-- How to complete this task --
Copy the data exactly. Images are to be left out.

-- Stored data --
▬▬▬▬▬▬

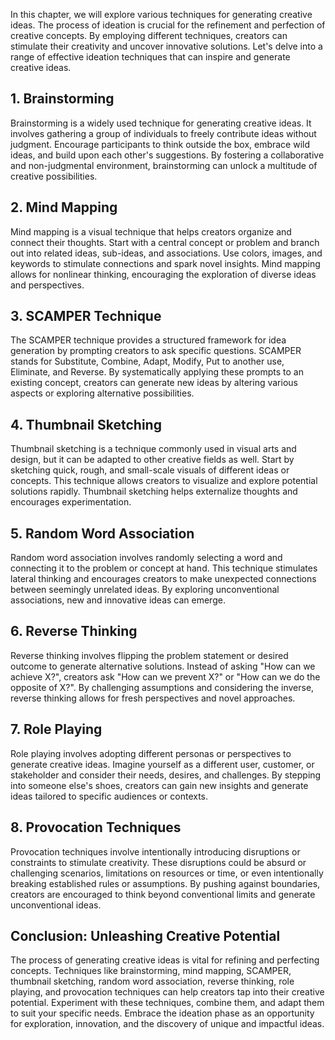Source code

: 
In this chapter, we will explore various techniques for generating creative ideas. The process of ideation is crucial for the refinement and perfection of creative concepts. By employing different techniques, creators can stimulate their creativity and uncover innovative solutions. Let's delve into a range of effective ideation techniques that can inspire and generate creative ideas.

1\. **Brainstorming**
--------------------

Brainstorming is a widely used technique for generating creative ideas. It involves gathering a group of individuals to freely contribute ideas without judgment. Encourage participants to think outside the box, embrace wild ideas, and build upon each other's suggestions. By fostering a collaborative and non-judgmental environment, brainstorming can unlock a multitude of creative possibilities.

2\. **Mind Mapping**
-------------------

Mind mapping is a visual technique that helps creators organize and connect their thoughts. Start with a central concept or problem and branch out into related ideas, sub-ideas, and associations. Use colors, images, and keywords to stimulate connections and spark novel insights. Mind mapping allows for nonlinear thinking, encouraging the exploration of diverse ideas and perspectives.

3\. **SCAMPER Technique**
------------------------

The SCAMPER technique provides a structured framework for idea generation by prompting creators to ask specific questions. SCAMPER stands for Substitute, Combine, Adapt, Modify, Put to another use, Eliminate, and Reverse. By systematically applying these prompts to an existing concept, creators can generate new ideas by altering various aspects or exploring alternative possibilities.

4\. **Thumbnail Sketching**
--------------------------

Thumbnail sketching is a technique commonly used in visual arts and design, but it can be adapted to other creative fields as well. Start by sketching quick, rough, and small-scale visuals of different ideas or concepts. This technique allows creators to visualize and explore potential solutions rapidly. Thumbnail sketching helps externalize thoughts and encourages experimentation.

5\. **Random Word Association**
------------------------------

Random word association involves randomly selecting a word and connecting it to the problem or concept at hand. This technique stimulates lateral thinking and encourages creators to make unexpected connections between seemingly unrelated ideas. By exploring unconventional associations, new and innovative ideas can emerge.

6\. **Reverse Thinking**
-----------------------

Reverse thinking involves flipping the problem statement or desired outcome to generate alternative solutions. Instead of asking "How can we achieve X?", creators ask "How can we prevent X?" or "How can we do the opposite of X?". By challenging assumptions and considering the inverse, reverse thinking allows for fresh perspectives and novel approaches.

7\. **Role Playing**
-------------------

Role playing involves adopting different personas or perspectives to generate creative ideas. Imagine yourself as a different user, customer, or stakeholder and consider their needs, desires, and challenges. By stepping into someone else's shoes, creators can gain new insights and generate ideas tailored to specific audiences or contexts.

8\. **Provocation Techniques**
-----------------------------

Provocation techniques involve intentionally introducing disruptions or constraints to stimulate creativity. These disruptions could be absurd or challenging scenarios, limitations on resources or time, or even intentionally breaking established rules or assumptions. By pushing against boundaries, creators are encouraged to think beyond conventional limits and generate unconventional ideas.

Conclusion: Unleashing Creative Potential
-----------------------------------------

The process of generating creative ideas is vital for refining and perfecting concepts. Techniques like brainstorming, mind mapping, SCAMPER, thumbnail sketching, random word association, reverse thinking, role playing, and provocation techniques can help creators tap into their creative potential. Experiment with these techniques, combine them, and adapt them to suit your specific needs. Embrace the ideation phase as an opportunity for exploration, innovation, and the discovery of unique and impactful ideas.
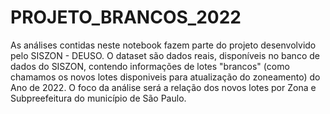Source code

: # PROJETO_BRANCOS_2022

As análises contidas neste notebook fazem parte do projeto desenvolvido pelo SISZON - DEUSO. O dataset são dados reais, disponíveis no banco de dados do SISZON, contendo informações de lotes "brancos" (como chamamos os novos lotes disponiveis para atualização do zoneamento) do Ano de 2022. O foco da análise será a relação dos novos lotes por Zona e Subpreefeitura do município de São Paulo.
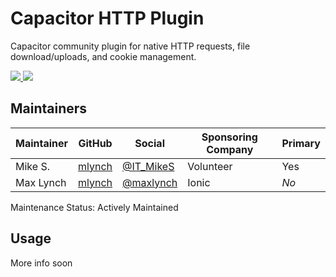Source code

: # Capacitor HTTP Plugin

Capacitor community plugin for native HTTP requests, file download/uploads, and cookie management.

<!-- Badges -->
<a href="https://npmjs.com/package/@capacitor-community/electron">
  <img src="https://img.shields.io/npm/v/@capacitor-community/electron.svg">
</a>
<a href="https://npmjs.com/package/@capacitor-community/electron">
  <img src="https://img.shields.io/npm/l/@capacitor-community/electron.svg">
</a>

## Maintainers

| Maintainer | GitHub | Social | Sponsoring Company | Primary  |
| -----------| -------| -------| ------------------ | -------- |
| Mike S. | [mlynch](https://github.com/Mike-Summ) | [@IT_MikeS](https://twitter.com/IT_MikeS) | Volunteer | Yes |
| Max Lynch | [mlynch](https://github.com/mlynch) | [@maxlynch](https://twitter.com/maxlynch) | Ionic | *No* |

Maintenance Status: Actively Maintained

## Usage

More info soon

▬▬▬▬▬▬

-- Solution to this problem --
Source code

: 
In this chapter, we will explore various techniques for generating creative ideas. The process of ideation is crucial for the refinement and perfection of creative concepts. By employing different techniques, creators can stimulate their creativity and uncover innovative solutions. Let's delve into a range of effective ideation techniques that can inspire and generate creative ideas.

1\. **Brainstorming**
--------------------

Brainstorming is a widely used technique for generating creative ideas. It involves gathering a group of individuals to freely contribute ideas without judgment. Encourage participants to think outside the box, embrace wild ideas, and build upon each other's suggestions. By fostering a collaborative and non-judgmental environment, brainstorming can unlock a multitude of creative possibilities.

2\. **Mind Mapping**
-------------------

Mind mapping is a visual technique that helps creators organize and connect their thoughts. Start with a central concept or problem and branch out into related ideas, sub-ideas, and associations. Use colors, images, and keywords to stimulate connections and spark novel insights. Mind mapping allows for nonlinear thinking, encouraging the exploration of diverse ideas and perspectives.

3\. **SCAMPER Technique**
------------------------

The SCAMPER technique provides a structured framework for idea generation by prompting creators to ask specific questions. SCAMPER stands for Substitute, Combine, Adapt, Modify, Put to another use, Eliminate, and Reverse. By systematically applying these prompts to an existing concept, creators can generate new ideas by altering various aspects or exploring alternative possibilities.

4\. **Thumbnail Sketching**
--------------------------

Thumbnail sketching is a technique commonly used in visual arts and design, but it can be adapted to other creative fields as well. Start by sketching quick, rough, and small-scale visuals of different ideas or concepts. This technique allows creators to visualize and explore potential solutions rapidly. Thumbnail sketching helps externalize thoughts and encourages experimentation.

5\. **Random Word Association**
------------------------------

Random word association involves randomly selecting a word and connecting it to the problem or concept at hand. This technique stimulates lateral thinking and encourages creators to make unexpected connections between seemingly unrelated ideas. By exploring unconventional associations, new and innovative ideas can emerge.

6\. **Reverse Thinking**
-----------------------

Reverse thinking involves flipping the problem statement or desired outcome to generate alternative solutions. Instead of asking "How can we achieve X?", creators ask "How can we prevent X?" or "How can we do the opposite of X?". By challenging assumptions and considering the inverse, reverse thinking allows for fresh perspectives and novel approaches.

7\. **Role Playing**
-------------------

Role playing involves adopting different personas or perspectives to generate creative ideas. Imagine yourself as a different user, customer, or stakeholder and consider their needs, desires, and challenges. By stepping into someone else's shoes, creators can gain new insights and generate ideas tailored to specific audiences or contexts.

8\. **Provocation Techniques**
-----------------------------

Provocation techniques involve intentionally introducing disruptions or constraints to stimulate creativity. These disruptions could be absurd or challenging scenarios, limitations on resources or time, or even intentionally breaking established rules or assumptions. By pushing against boundaries, creators are encouraged to think beyond conventional limits and generate unconventional ideas.

Conclusion: Unleashing Creative Potential
-----------------------------------------

The process of generating creative ideas is vital for refining and perfecting concepts. Techniques like brainstorming, mind mapping, SCAMPER, thumbnail sketching, random word association, reverse thinking, role playing, and provocation techniques can help creators tap into their creative potential. Experiment with these techniques, combine them, and adapt them to suit your specific needs. Embrace the ideation phase as an opportunity for exploration, innovation, and the discovery of unique and impactful ideas.
Source code

: # PROJETO_BRANCOS_2022

As análises contidas neste notebook fazem parte do projeto desenvolvido pelo SISZON - DEUSO. O dataset são dados reais, disponíveis no banco de dados do SISZON, contendo informações de lotes "brancos" (como chamamos os novos lotes disponiveis para atualização do zoneamento) do Ano de 2022. O foco da análise será a relação dos novos lotes por Zona e Subpreefeitura do município de São Paulo.
Source code

: # Capacitor HTTP Plugin

Capacitor community plugin for native HTTP requests, file download/uploads, and cookie management.

<!-- Badges -->
<a href="https://npmjs.com/package/@capacitor-community/electron">
  <img src="https://img.shields.io/npm/v/@capacitor-community/electron.svg">
</a>
<a href="https://npmjs.com/package/@capacitor-community/electron">
  <img src="https://img.shields.io/npm/l/@capacitor-community/electron.svg">
</a>

## Maintainers

| Maintainer | GitHub | Social | Sponsoring Company | Primary  |
| -----------| -------| -------| ------------------ | -------- |
| Mike S. | [mlynch](https://github.com/Mike-Summ) | [@IT_MikeS](https://twitter.com/IT_MikeS) | Volunteer | Yes |
| Max Lynch | [mlynch](https://github.com/mlynch) | [@maxlynch](https://twitter.com/maxlynch) | Ionic | *No* |

Maintenance Status: Actively Maintained

## Usage

More info soon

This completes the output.